▶ [What to produce]: Examine the records and identify each line that includes the string "default". Copy those lines.

Source records:

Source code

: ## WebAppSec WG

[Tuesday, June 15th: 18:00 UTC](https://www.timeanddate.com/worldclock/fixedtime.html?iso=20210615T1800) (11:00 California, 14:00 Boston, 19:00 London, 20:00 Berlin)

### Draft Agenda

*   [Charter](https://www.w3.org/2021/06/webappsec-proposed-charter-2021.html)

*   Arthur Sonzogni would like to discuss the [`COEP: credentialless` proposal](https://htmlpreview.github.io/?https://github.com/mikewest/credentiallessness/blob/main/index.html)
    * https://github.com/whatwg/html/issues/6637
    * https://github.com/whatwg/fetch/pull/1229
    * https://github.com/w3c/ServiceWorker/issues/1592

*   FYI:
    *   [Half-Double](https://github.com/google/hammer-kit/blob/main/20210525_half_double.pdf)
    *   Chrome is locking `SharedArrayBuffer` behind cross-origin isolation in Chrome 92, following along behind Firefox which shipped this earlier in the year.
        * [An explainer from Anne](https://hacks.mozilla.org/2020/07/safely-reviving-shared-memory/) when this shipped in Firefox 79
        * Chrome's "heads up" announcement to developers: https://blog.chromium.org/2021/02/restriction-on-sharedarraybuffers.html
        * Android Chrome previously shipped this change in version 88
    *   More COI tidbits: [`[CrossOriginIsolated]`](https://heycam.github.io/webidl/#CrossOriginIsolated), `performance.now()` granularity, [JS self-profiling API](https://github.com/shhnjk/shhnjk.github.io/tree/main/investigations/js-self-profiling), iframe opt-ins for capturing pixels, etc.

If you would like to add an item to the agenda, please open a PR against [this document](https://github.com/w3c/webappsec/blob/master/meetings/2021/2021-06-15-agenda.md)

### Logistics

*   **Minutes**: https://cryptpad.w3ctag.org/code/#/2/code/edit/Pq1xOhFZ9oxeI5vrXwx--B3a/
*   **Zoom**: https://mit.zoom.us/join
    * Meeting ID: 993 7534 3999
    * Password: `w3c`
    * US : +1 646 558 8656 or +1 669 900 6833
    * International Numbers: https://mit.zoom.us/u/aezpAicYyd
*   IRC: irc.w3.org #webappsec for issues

--

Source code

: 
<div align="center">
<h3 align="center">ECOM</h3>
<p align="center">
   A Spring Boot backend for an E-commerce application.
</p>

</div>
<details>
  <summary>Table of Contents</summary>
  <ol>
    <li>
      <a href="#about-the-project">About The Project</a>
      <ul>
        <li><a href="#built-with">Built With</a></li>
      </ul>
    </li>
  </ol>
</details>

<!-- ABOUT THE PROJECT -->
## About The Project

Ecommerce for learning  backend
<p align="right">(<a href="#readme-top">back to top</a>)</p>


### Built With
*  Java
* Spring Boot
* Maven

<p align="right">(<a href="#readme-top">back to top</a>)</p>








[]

...

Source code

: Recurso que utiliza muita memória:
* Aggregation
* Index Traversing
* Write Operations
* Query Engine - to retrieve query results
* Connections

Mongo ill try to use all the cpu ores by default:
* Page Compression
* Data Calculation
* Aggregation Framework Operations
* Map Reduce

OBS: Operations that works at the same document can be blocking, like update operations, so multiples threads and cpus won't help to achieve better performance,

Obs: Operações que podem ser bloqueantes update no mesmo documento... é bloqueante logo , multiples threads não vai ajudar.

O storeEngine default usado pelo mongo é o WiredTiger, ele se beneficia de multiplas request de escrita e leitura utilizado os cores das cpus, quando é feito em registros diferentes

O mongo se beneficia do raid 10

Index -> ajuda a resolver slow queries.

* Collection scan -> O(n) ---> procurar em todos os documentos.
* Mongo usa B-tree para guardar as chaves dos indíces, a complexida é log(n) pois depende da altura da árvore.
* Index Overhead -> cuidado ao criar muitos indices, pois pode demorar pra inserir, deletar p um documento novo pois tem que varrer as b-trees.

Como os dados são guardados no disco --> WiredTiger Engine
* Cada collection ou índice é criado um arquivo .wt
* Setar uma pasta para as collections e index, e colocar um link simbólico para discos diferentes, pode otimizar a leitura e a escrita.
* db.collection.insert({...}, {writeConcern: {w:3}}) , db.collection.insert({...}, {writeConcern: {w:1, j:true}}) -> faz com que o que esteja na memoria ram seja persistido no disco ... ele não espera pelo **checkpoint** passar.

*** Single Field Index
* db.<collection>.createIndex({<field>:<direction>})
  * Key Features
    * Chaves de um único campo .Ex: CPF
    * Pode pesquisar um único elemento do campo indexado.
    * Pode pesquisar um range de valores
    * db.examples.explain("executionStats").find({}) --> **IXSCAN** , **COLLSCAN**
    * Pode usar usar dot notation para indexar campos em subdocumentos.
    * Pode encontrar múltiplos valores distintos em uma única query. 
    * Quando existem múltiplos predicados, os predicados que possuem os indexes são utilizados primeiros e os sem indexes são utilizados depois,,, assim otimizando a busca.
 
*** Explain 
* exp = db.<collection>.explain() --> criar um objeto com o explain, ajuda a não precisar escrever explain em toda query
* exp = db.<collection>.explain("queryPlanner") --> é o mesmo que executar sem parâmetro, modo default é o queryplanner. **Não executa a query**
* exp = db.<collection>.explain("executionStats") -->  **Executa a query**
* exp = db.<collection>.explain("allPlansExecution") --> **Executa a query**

▶ [Finished task]:
Mongo ill try to use all the cpu ores by default:
O storeEngine default usado pelo mongo é o WiredTiger, ele se beneficia de multiplas request de escrita e leitura utilizado os cores das cpus, quando é feito em registros diferentes
* exp = db.<collection>.explain("queryPlanner") --> é o mesmo que executar sem parâmetro, modo default é o queryplanner. **Não executa a query**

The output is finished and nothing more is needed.